Hamada in Shimane prefecture is a small city on the Japan Sea, and known for its attractive white sand beaches. Hamada was once a bustling port in the Middle Ages for trade with the Asian mainland, and today still has the area's only deep-sea harbor.
|Buddha made from fishing buoys, at Tadaji Temple, Shimane Prefecture|
The founder of Tadaji was a disciple of the great Japanese Buddhist priest, Kukai (774-835), the founder of the Shingon school of Buddhism that preserves the tantric form of Buddhism that has since died out in China. The founder accompanied Kukai to Tang China at the end of the 8th century, where they both studied under the Buddhist monk Huiguo. The founder returned to Japan in 806, two years before Kukai did, and in his subsequent wanderings settled on the current site as an auspicious location-which no doubt had something to do with the "magical" view. Here he established a temple, enshrining a golden statue of the Kannon, the goddess of mercy that he had brought back from China. Tadaji is also famous for having over sixty wooden Buddhas carved from drift timber.

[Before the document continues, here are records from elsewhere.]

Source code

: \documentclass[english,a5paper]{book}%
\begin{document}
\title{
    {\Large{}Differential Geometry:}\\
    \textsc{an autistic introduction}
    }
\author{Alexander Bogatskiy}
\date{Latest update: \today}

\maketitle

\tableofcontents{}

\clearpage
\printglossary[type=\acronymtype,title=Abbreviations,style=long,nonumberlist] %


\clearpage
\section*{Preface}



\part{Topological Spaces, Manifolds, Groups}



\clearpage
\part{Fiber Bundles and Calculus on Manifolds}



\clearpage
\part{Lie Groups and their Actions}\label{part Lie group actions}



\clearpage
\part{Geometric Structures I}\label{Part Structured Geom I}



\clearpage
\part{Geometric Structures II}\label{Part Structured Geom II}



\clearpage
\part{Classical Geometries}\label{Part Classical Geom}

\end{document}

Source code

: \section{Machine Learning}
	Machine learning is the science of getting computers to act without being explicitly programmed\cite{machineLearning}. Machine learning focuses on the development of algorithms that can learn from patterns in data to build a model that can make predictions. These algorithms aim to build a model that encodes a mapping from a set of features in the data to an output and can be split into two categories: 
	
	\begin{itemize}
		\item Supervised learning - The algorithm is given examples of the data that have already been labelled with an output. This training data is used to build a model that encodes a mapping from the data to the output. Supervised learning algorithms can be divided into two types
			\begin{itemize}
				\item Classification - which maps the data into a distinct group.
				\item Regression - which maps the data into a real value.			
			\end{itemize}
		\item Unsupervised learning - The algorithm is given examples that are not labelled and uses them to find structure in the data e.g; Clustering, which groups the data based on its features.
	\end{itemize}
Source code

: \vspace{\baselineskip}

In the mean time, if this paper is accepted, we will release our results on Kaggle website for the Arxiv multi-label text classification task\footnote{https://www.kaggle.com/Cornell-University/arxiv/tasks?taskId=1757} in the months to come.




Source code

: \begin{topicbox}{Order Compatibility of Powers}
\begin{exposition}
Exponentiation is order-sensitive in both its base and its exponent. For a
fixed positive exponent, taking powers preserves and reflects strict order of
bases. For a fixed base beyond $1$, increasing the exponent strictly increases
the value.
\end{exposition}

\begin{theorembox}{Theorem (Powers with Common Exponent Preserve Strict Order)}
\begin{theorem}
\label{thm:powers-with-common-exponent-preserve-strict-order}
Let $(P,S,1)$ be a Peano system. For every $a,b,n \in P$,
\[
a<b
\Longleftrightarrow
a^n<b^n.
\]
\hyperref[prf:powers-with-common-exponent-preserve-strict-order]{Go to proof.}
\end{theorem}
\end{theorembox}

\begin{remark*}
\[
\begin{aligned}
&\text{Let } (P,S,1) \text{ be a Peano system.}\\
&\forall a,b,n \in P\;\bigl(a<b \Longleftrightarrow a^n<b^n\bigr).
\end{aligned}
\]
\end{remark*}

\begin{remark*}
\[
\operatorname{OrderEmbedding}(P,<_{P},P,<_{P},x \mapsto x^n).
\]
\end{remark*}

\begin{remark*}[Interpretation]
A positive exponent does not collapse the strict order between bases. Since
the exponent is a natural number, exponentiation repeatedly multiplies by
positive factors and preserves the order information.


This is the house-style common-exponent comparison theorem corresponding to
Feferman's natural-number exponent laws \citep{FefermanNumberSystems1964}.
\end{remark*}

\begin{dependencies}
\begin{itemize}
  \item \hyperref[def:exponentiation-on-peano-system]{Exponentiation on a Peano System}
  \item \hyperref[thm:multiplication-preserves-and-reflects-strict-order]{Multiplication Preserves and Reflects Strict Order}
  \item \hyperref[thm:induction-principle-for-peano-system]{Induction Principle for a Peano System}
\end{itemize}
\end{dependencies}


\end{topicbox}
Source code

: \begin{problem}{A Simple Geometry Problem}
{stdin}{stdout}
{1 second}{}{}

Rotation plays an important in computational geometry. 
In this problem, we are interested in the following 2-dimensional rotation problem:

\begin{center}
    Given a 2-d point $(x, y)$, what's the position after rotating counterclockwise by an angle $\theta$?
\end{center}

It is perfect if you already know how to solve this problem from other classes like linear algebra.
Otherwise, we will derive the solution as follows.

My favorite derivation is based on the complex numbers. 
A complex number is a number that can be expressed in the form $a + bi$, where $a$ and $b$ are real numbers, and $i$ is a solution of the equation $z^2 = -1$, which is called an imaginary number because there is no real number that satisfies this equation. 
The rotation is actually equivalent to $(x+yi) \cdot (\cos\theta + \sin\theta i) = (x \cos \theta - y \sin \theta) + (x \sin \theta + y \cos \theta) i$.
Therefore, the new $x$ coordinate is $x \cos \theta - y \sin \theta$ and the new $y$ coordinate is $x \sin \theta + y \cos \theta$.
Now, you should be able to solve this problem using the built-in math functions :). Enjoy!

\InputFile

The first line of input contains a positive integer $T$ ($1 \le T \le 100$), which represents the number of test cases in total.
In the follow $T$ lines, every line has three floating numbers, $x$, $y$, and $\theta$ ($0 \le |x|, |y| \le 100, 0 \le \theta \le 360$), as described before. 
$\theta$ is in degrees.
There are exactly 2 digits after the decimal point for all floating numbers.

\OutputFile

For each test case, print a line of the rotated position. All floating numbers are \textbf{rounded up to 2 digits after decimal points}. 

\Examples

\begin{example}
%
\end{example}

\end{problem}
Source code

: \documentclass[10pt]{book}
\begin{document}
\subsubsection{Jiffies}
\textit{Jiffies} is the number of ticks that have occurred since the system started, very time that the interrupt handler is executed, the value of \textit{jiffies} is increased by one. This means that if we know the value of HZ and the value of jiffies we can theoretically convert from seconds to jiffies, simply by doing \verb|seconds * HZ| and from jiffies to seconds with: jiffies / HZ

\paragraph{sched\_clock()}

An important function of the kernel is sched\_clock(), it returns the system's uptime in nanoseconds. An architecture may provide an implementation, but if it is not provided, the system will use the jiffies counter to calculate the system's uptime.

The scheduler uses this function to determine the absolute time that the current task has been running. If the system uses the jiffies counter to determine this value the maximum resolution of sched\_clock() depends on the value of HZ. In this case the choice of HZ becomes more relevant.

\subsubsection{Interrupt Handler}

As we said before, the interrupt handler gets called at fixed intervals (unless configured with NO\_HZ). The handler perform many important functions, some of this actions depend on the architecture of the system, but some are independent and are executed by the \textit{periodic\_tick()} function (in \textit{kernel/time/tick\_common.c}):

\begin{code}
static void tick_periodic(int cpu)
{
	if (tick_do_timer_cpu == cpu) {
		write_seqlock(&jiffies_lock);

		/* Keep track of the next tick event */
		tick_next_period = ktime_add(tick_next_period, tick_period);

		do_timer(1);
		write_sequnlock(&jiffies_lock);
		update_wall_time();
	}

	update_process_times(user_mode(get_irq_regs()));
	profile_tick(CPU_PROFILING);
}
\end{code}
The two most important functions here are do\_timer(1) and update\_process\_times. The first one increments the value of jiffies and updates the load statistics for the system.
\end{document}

The cute figurine pictured here was photographed at Tadaji Temple. Its face looks typical of a Buddhist image, as well as its arm and hand gestures, and it is standing on a lotus. The four characters on the doll: 平生往生, are pronounced hei-zei-oh-joh. This is originally a Buddhist phrase that means something like "All good things come to those who wait," or, more specifically, that attaining Buddhahood is a matter of living one's life normally, accruing virtue, and awaiting that moment of salvation. However, it has also come to take on the quite different meaning of "A stitch in time saves nine."
The saying originated in the teachings of Shinran (1173-1263), the monk who founded the Jodo Shinshu sect of Buddhism. Jodo Shinshu has an especially strong following in western Japan: specifically Hiroshima, Yamaguchi, Shimane, and Oita, so is especially well-known in these prefectures. Although Tadaji Temple belongs to the Shingon sect, not Jodo Shinshu, apparently the phrase is an intimate enough part of the culture to appear even in a Shingon Buddhist temple without seeming odd.